I'm sorry for thinking this was a "fitness" app.
It is...but there is more than one definition of "fitness" too.
You're right. I have to get out of that mentality. Still used to BB.com
The thing for me is that I've eaten clean for a huge part of my life and "organic" and GMO has never crossed my mind. However, I do feel a certain way when a headline states that I'm delusional for eating "clean".
Perhaps you should read the article and the entire thread then and not just the headline. People aren't saying that everyone who eats a certain way for their specific reasons are delusional. They are saying that people who believe that eating clean (whatever definition you follow) and avoiding certain types of foods, automatically means that you are healthier, have been deluded to believe that.
No - eating clean means eating optimally.

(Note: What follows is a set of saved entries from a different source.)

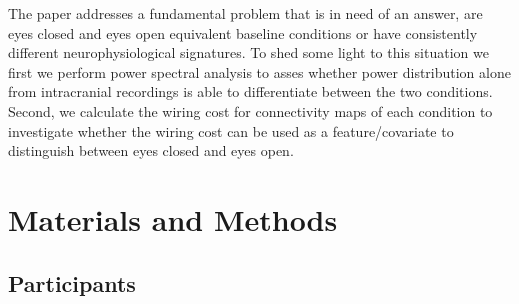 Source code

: \documentclass[11pt, onecolumn]{article}
\begin{document}
The paper addresses a fundamental problem that is in need of an answer, are eyes closed and eyes open equivalent baseline conditions or have consistently different neurophysiological signatures. To shed some light to this situation we first we perform power spectral analysis to asses whether power distribution alone from intracranial recordings is able to differentiate between the two conditions. Second, we calculate the wiring cost for connectivity maps of each condition to investigate whether the wiring cost can be used as a feature/covariate to distinguish between eyes closed and eyes open. 
\section{Materials and Methods}
\label{se:maandme}
\subsection{Participants}
\end{document}
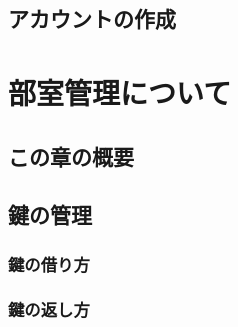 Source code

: \documentclass[lualatex,ja=standard,12pt,a4j]{bxjsbook}
\begin{document}
		\section{アカウントの作成}
	\chapter{部室管理について}
		\section{この章の概要}
		\section{鍵の管理}
		\subsection{鍵の借り方}
		\subsection{鍵の返し方}
\end{document}
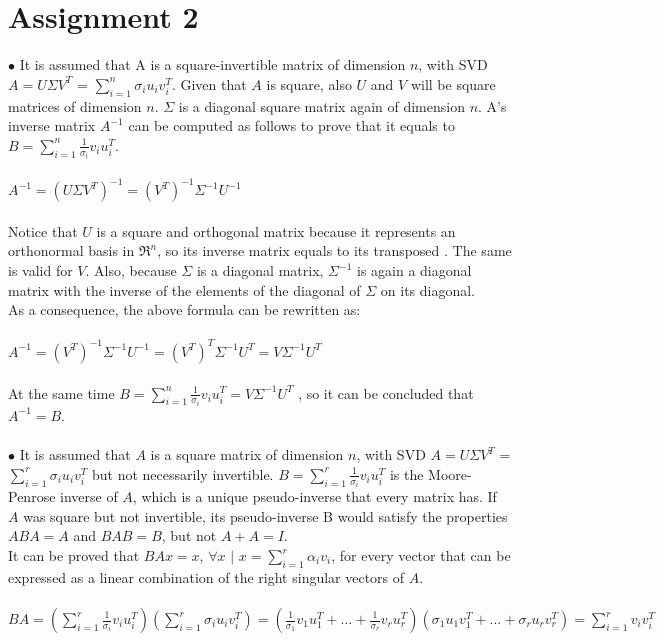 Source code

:\documentclass[]{report}
\begin{document}
\section*{Assignment 2}
$\bullet$ It is assumed that A is a square-invertible matrix of dimension $n$, with SVD $A = U \Sigma V^T$ = $\sum_{i=1}^{n} \sigma_i u_i v_i^T$. Given that $A$ is square, also $U$ and $V$ will be square matrices of dimension $n$. $\Sigma$ is a diagonal square matrix again of dimension $n$. A's inverse matrix $A^{-1}$ can be computed as follows to prove that it equals to $B = \sum_{i=1}^{n} \frac{1}{\sigma_i} v_i u_i^T$.\\\\
$A^{-1} = (U \Sigma V^T)^{-1} = (V^T)^{-1} \Sigma^{-1} U^{-1}$\\\\
Notice that $U$ is a square and orthogonal matrix because it represents an orthonormal basis in $\Re^n$, so its inverse matrix equals to its transposed \cite{mat}. The same is valid for $V$. Also, because $\Sigma$ is a diagonal matrix, $\Sigma^{-1}$ is again a diagonal matrix with the inverse of the elements of the diagonal of $\Sigma$ on its diagonal.\\
As a consequence, the above formula can be rewritten as:\\\\
$A^{-1} = (V^T)^{-1} \Sigma^{-1} U^{-1} = (V^T)^{T} \Sigma^{-1} U^{T} = V \Sigma^{-1} U^{T} $ \\\\
At the same time $B = \sum_{i=1}^{n} \frac{1}{\sigma_i} v_i u_i^T = V \Sigma^{-1} U^{T}$ , so it can be concluded that $A^{-1} = B$.\\\\
$\bullet$ It is assumed that $A$ is a square matrix of dimension $n$, with SVD $A = U \Sigma V^T$ = $\sum_{i=1}^{r} \sigma_i u_i v_i^T$ but not necessarily invertible. $B = \sum_{i=1}^{r} \frac{1}{\sigma_i} v_i u_i^T$ is the Moore-Penrose inverse of $A$, which is a unique pseudo-inverse that every matrix has. If $A$ was square but not invertible, its pseudo-inverse B would satisfy the properties $ABA = A$ and $BAB = B$, but not $A+A = I$. \\
It can be proved that $BAx = x$, $ \forall x$ $|$ $x = \sum_{i=1}^{r} \alpha_i v_i$, for every vector that can be expressed as a linear combination of the right singular vectors of $A$.\\\\
$BA = (\sum_{i=1}^{r} \frac{1}{\sigma_i} v_i u_i^T)(\sum_{i=1}^{r} \sigma_i u_i v_i^T) = (\frac{1}{\sigma_1} v_1 u_1^T+...+\frac{1}{\sigma_r} v_r u_r^T)(\sigma_1 u_1 v_1^T+...+\sigma_r u_r v_r^T) = \sum_{i=1}^{r} v_i v_i^T$	\\\\
\end{document}
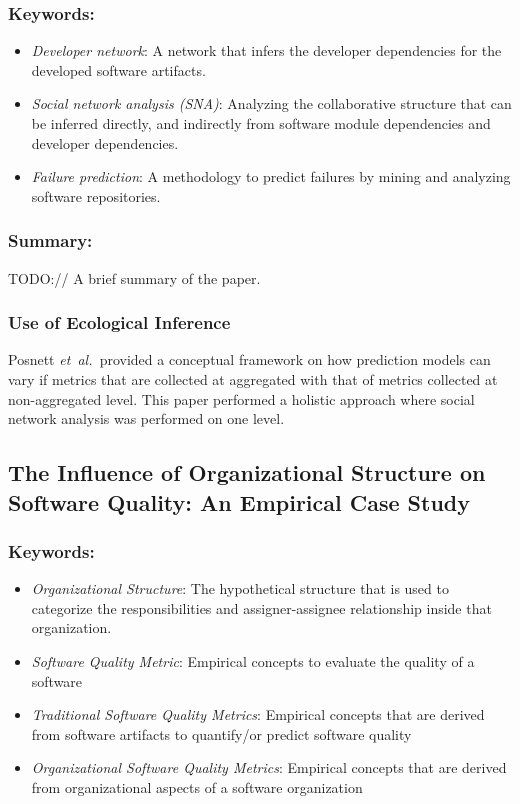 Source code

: \documentclass{sig-alternate-05-2015}
\newcommand{\etal}{\mbox{\emph{et al.\ }}}
\begin{document}
\subsubsection{Keywords:}
\begin{itemize}
\item \emph{Developer network}: A network that infers the developer dependencies for the developed software artifacts.
\item \emph{Social network analysis (SNA)}: Analyzing the collaborative structure that can be inferred directly, and indirectly from software module dependencies and developer dependencies.
\item \emph{Failure prediction}: A methodology to predict failures by mining and analyzing software repositories.
\end{itemize} 

\subsubsection{Summary:}
TODO:// A brief summary of the paper.

\subsubsection{Use of Ecological Inference}
Posnett \etal provided a conceptual framework on how prediction models can vary if metrics that are collected at aggregated with that of metrics collected at non-aggregated level. This paper performed a holistic approach where social network analysis was performed on one level.

\subsection{The Influence of Organizational Structure on Software Quality: An Empirical Case Study \cite{Nagappan:2008}}

\subsubsection{Keywords:}
\begin{itemize}
\item \emph{Organizational Structure}: The hypothetical structure that is used to categorize the responsibilities and assigner-assignee relationship inside that organization.
\item \emph{Software Quality Metric}: Empirical concepts to evaluate the quality of a software
\item \emph{Traditional Software Quality Metrics}: Empirical concepts that are derived from software artifacts to quantify/or predict software quality
\item \emph{Organizational Software Quality Metrics}: Empirical concepts that are derived from organizational aspects of a software organization
\end{itemize} 
\end{document}
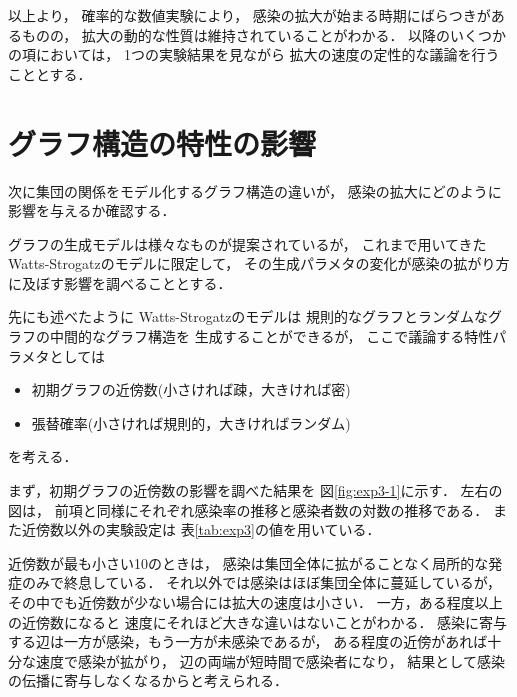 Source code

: \documentclass[10pt,oneside]{scrartcl}
\begin{document}
\begin{figure*}%
  \centering
\end{figure*}

以上より，
確率的な数値実験により，
感染の拡大が始まる時期にばらつきがあるものの，
拡大の動的な性質は維持されていることがわかる．
以降のいくつかの項においては，
1つの実験結果を見ながら
拡大の速度の定性的な議論を行うこととする．

\section{グラフ構造の特性の影響}
\label{sec:org9ba92a1}

次に集団の関係をモデル化するグラフ構造の違いが，
感染の拡大にどのように影響を与えるか確認する．

グラフの生成モデルは様々なものが提案されているが，
これまで用いてきた
Watts-Strogatzのモデルに限定して，
その生成パラメタの変化が感染の拡がり方に及ぼす影響を調べることとする．

先にも述べたように
Watts-Strogatzのモデルは
規則的なグラフとランダムなグラフの中間的なグラフ構造を
生成することができるが，
ここで議論する特性パラメタとしては
\begin{itemize}
\item 初期グラフの近傍数(小さければ疎，大きければ密)
\item 張替確率(小さければ規則的，大きければランダム)
\end{itemize}
を考える．

まず，初期グラフの近傍数の影響を調べた結果を
図\ref{fig:exp3-1}に示す．
左右の図は，
前項と同様にそれぞれ感染率の推移と感染者数の対数の推移である．
また近傍数以外の実験設定は
表\ref{tab:exp3}の値を用いている．

近傍数が最も小さい10のときは，
感染は集団全体に拡がることなく局所的な発症のみで終息している．
それ以外では感染はほぼ集団全体に蔓延しているが，
その中でも近傍数が少ない場合には拡大の速度は小さい．
一方，ある程度以上の近傍数になると
速度にそれほど大きな違いはないことがわかる．
感染に寄与する辺は一方が感染，もう一方が未感染であるが，
ある程度の近傍があれば十分な速度で感染が拡がり，
辺の両端が短時間で感染者になり，
結果として感染の伝播に寄与しなくなるからと考えられる．

\begin{figure*}%
  \centering
\end{figure*}
\end{document}
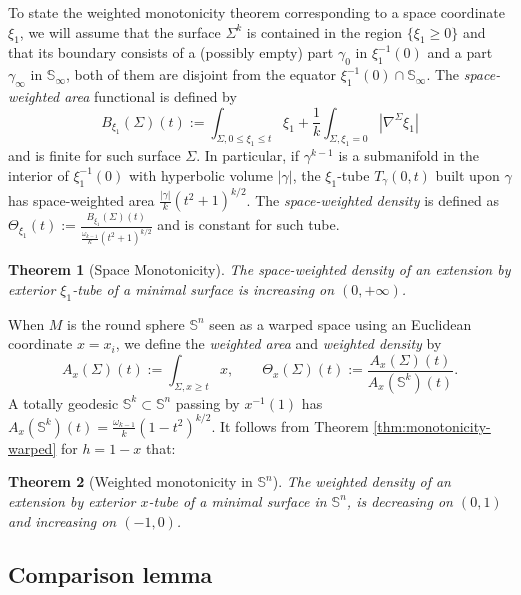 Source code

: \documentclass[11pt]{article}
\newtheorem{theorem}{Theorem}
\begin{document}
To state the weighted monotonicity theorem corresponding to a space coordinate \(\xi_1\),
we will assume that the surface \(\Sigma^k\) is contained in the region \(\{\xi_1 \geq 0\}\) and that its boundary consists of a (possibly empty) part
\(\gamma_0\) in \(\xi_1^{-1}(0)\) and a part \(\gamma_\infty\) in \(\mathbb{S}_\infty\), both of them
are disjoint from the equator \(\xi_1^{-1}(0) \cap \mathbb{S}_{\infty}\).
The \emph{space-weighted area} functional is defined by
\[
B_{\xi_1}(\Sigma)(t):=\int_{\Sigma, 0\leq\xi_1\leq t}\xi_1 + \frac{1}{k}\int_{\Sigma,\xi_1=0}|\nabla^\Sigma\xi_1|
\]
and is finite for such surface \(\Sigma\). In particular, if  \(\gamma^{k-1}\) is a submanifold in the interior of \(\xi_1^{-1}(0)\) with hyperbolic volume \(|\gamma|\), the \(\xi_1\)-tube  \(T_\gamma(0,t)\) built upon \(\gamma\) has space-weighted area \(\frac{|\gamma|}{k}(t^2+1)^{k/2}\).
The \emph{space-weighted density} is defined as \(\Theta_{\xi_1}(t):=\frac{B_{\xi_1}(\Sigma)(t)}{\frac{\omega_{k-1}}{k}(t^2+1)^{k/2}}\) and is
constant for such tube.
\begin{theorem}[Space Monotonicity]
\label{thm:monotonicity-H-space}
The space-weighted density of an extension by exterior \(\xi_1\)-tube of a minimal
surface is increasing on \((0,+\infty)\).
\end{theorem}

When \(M\) is the round sphere \(\mathbb{S}^n\) seen as a warped space using an Euclidean coordinate \(x=x_i\), we
define the \emph{weighted area} and \emph{weighted density} by
\[
 A_x(\Sigma)(t):= \int_{\Sigma,x\geq t}x,\qquad \Theta_x(\Sigma)(t) :=
\frac{A_x(\Sigma)(t)}{A_x(\mathbb{S}^k)(t)}.
\]
A totally geodesic \(\mathbb{S}^k\subset \mathbb{S}^n\) passing by \(x^{-1}(1)\) has  \(A_x(\mathbb{S}^k)(t) = \frac{\omega_{k-1}}{k}(1-t^2)^{k/2}\). 
It follows from Theorem \ref{thm:monotonicity-warped} for \(h=1-x\) that:

\begin{theorem}[Weighted monotonicity in \( \mathbb{S}^n \)]
\label{thm:monotonicity-S}
The weighted density of an extension by exterior
\(x\)-tube of a minimal surface in \(\mathbb{S}^n\), is decreasing on \((0, 1)\) and increasing on \((-1,0)\).
\end{theorem}
\subsection{Comparison lemma}
\label{sec:org2a3cdb8}
\end{document}
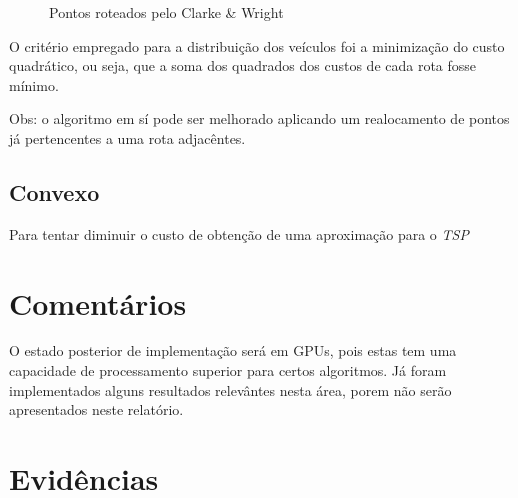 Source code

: \documentclass[a4paper, 12pt]{article}
\begin{document}
\begin{figure}[!ht]
\centering
{}
\caption{Pontos roteados pelo Clarke \& Wright}
\label{roteado}
\end{figure}


	O critério empregado para a distribuição dos veículos foi a minimização do
custo quadrático, ou seja, que a soma dos quadrados dos custos de cada rota
fosse mínimo. 

Obs: o algoritmo em sí pode ser melhorado aplicando um realocamento de pontos já
pertencentes a uma rota adjacêntes.


\subsection{Convexo}

	Para tentar diminuir o custo de obtenção de uma aproximação para o
\emph{TSP}

\section{Comentários}

	O estado posterior de implementação será em GPUs, pois estas tem uma
capacidade de processamento superior para certos algoritmos. Já foram
implementados alguns resultados relevântes nesta área, porem não serão
apresentados neste relatório.


\section{Evidências}

\end{document}
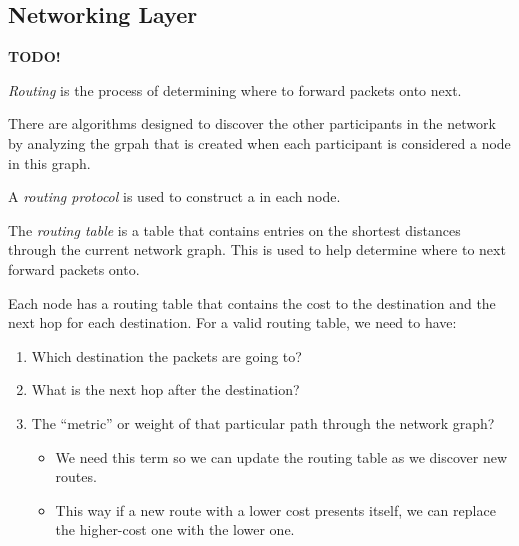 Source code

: \subsection{Networking Layer}\label{subsec:Networking_Layer}
\begin{definition}\label{def:Networking_Layer}
  \textbf{TODO!}
\end{definition}

\begin{definition}[Routing]\label{def:Routing}
  \emph{Routing} is the process of determining where to forward packets onto next.

  There are algorithms designed to discover the other participants in the network by analyzing the grpah that is created when each participant is considered a node in this graph.
\end{definition}

\begin{definition}\label{def:Routing_Protocol}
  A \emph{routing protocol} is used to construct a  in each node.
\end{definition}

\begin{definition}\label{def:Routing_Table}
  The \emph{routing table} is a table that contains entries on the shortest distances through the current network graph.
  This is used to help determine where to next forward packets onto.

  Each node has a routing table that contains the cost to the destination and the next hop for each destination.
  For a valid routing table, we need to have:
  \begin{enumerate}[noitemsep]
  \item Which destination the packets are going to?
  \item What is the next hop after the destination?
  \item The ``metric'' or weight of that particular path through the network graph?
    \begin{itemize}[noitemsep]
    \item We need this term so we can update the routing table as we discover new routes.
    \item This way if a new route with a lower cost presents itself, we can replace the higher-cost one with the lower one.
    \end{itemize}
  \end{enumerate}
\end{definition}

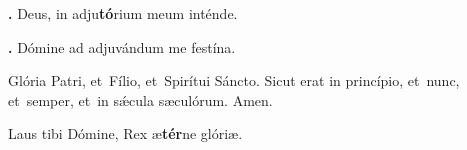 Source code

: 
\textbf{\Vbar.} Deus, in adju\textbf{tó}rium meum inténde. 

\textbf{\Rbar.} Dómine ad adjuvándum me festína.

Glória Patri, et~Fílio, et~Spirítui Sáncto.
Sicut erat in princípio, et~nunc, et~semper, et~in s\'{\ae}cula sæculórum. Amen.

Laus tibi Dómine, Rex æ\textbf{tér}ne glóriæ.


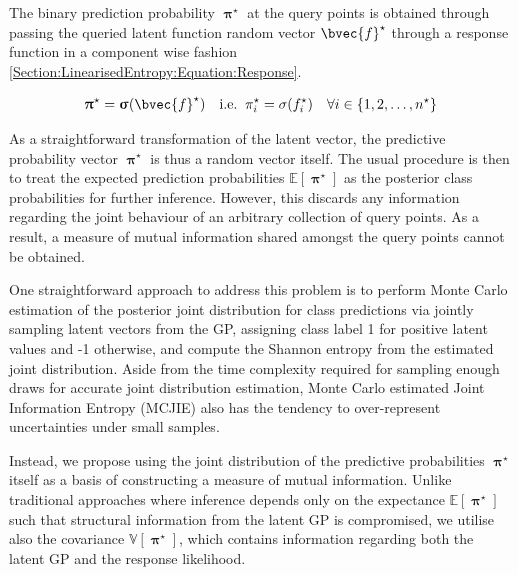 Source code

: \documentclass{article}
\renewcommand{\vec}[1]{\boldsymbol{#1}}
\begin{document}
		The binary prediction probability $\vec{\uppi^{\star}}$ at the query points is obtained through passing the queried latent function random vector $\bvec{f}^{\star}$ through a response function in a component wise fashion \eqref{Section:LinearisedEntropy:Equation:Response}.
		
		\begin{equation}
			\vec{\uppi}^{\star} = \vec{\upsigma}(\bvec{f}^{\star})\mathrm{ \quad i.e. \;\;}\pi^{\star}_{i} = \sigma(f^{\star}_{i}) \quad \forall i \in \{1, 2, \dots, n^{\star}\}
		\label{Section:LinearisedEntropy:Equation:Response}
		\end{equation}
		
		As a straightforward transformation of the latent vector, the predictive probability vector $\vec{\uppi^{\star}}$ is thus a random vector itself. The usual procedure is then to treat the expected prediction probabilities $\mathbb{E}[\vec{\uppi^{\star}}]$ as the posterior class probabilities for further inference. However, this discards any information regarding the joint behaviour of an arbitrary collection of query points. As a result, a measure of mutual information shared amongst the query points cannot be obtained.
		
		One straightforward approach to address this problem is to perform Monte Carlo estimation of the posterior joint distribution for class predictions via jointly sampling latent vectors from the GP, assigning class label 1 for positive latent values and -1 otherwise, and compute the Shannon entropy \cite{ShannonEntropy} from the estimated joint distribution. Aside from the time complexity required for sampling enough draws for accurate joint distribution estimation, Monte Carlo estimated Joint Information Entropy (MCJIE) also has the tendency to over-represent uncertainties under small samples.
				
		Instead, we propose using the joint distribution of the predictive probabilities $\vec{\uppi^{\star}}$ itself as a basis of constructing a measure of mutual information. Unlike traditional approaches where inference depends only on the expectance $\mathbb{E}[\vec{\uppi^{\star}}]$ such that structural information from the latent GP is compromised, we utilise also the covariance $\mathbb{V}[\vec{\uppi^{\star}}]$, which contains information regarding both the latent GP and the response likelihood.
	
\end{document}

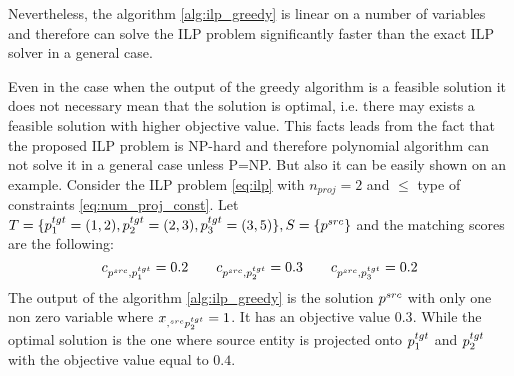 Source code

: Nevertheless, the algorithm \ref{alg:ilp_greedy} is linear on a number of variables and therefore can
solve the ILP problem significantly faster than the exact ILP solver in a general case.

Even in the case when the output of the greedy algorithm is a feasible solution it does not
necessary mean that the solution is optimal, i.e. there may exists a feasible solution with higher objective
value. This facts leads from the fact that the proposed ILP problem is NP-hard and therefore polynomial
algorithm can not solve it in a general case unless P=NP. But also it can be easily shown on an example.
Consider the ILP problem \eqref{eq:ilp} with \( n_{proj} = 2 \) and \( \leq \) type of constraints \eqref{eq:num_proj_const}.
Let \( T = \{ p_1^{tgt} = (1, 2), p_2^{tgt} = (2, 3), p_3^{tgt} = (3, 5) \}, S = \{ p^{src} \} \) and
the matching scores are the following:
\[
    c_{p^{src}, p_1^{tgt}} = 0.2 \qquad
    c_{p^{src}, p_2^{tgt}} = 0.3 \qquad
    c_{p^{src}, p_3^{tgt}} = 0.2
\]
The output of the algorithm \ref{alg:ilp_greedy} is the solution \( p^{src} \) with only one
non zero variable where \( x_{,^{src} p_2^{tgt}} = 1 \). It has an objective value \( 0.3 \).
While the optimal solution is the one where source entity is projected onto \( p_1^{tgt} \) and
\( p_2^{tgt} \) with the objective value equal to \( 0.4 \).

That means eating the highest level of nutrition on intake and eating at a volume that would achieve a desired outcome, whether it's weight loss, maintenance, or weight gain. Can't live on cake alone - certainly can't lose weight if you are hungry all the time and eating cake. You need to eat a high protein, high fat, high fiber diet to achieve satiety, a higher metabolism, and muscle retention in the course of losing weight by CICO standards. It sets up the maintenance phase once the outcome of weight/fat loss is achieved. Clean eating is an optimal approach - and certainly not delusional. There's no downside to avoiding GMOs and grains - actually, the upside is really all there is.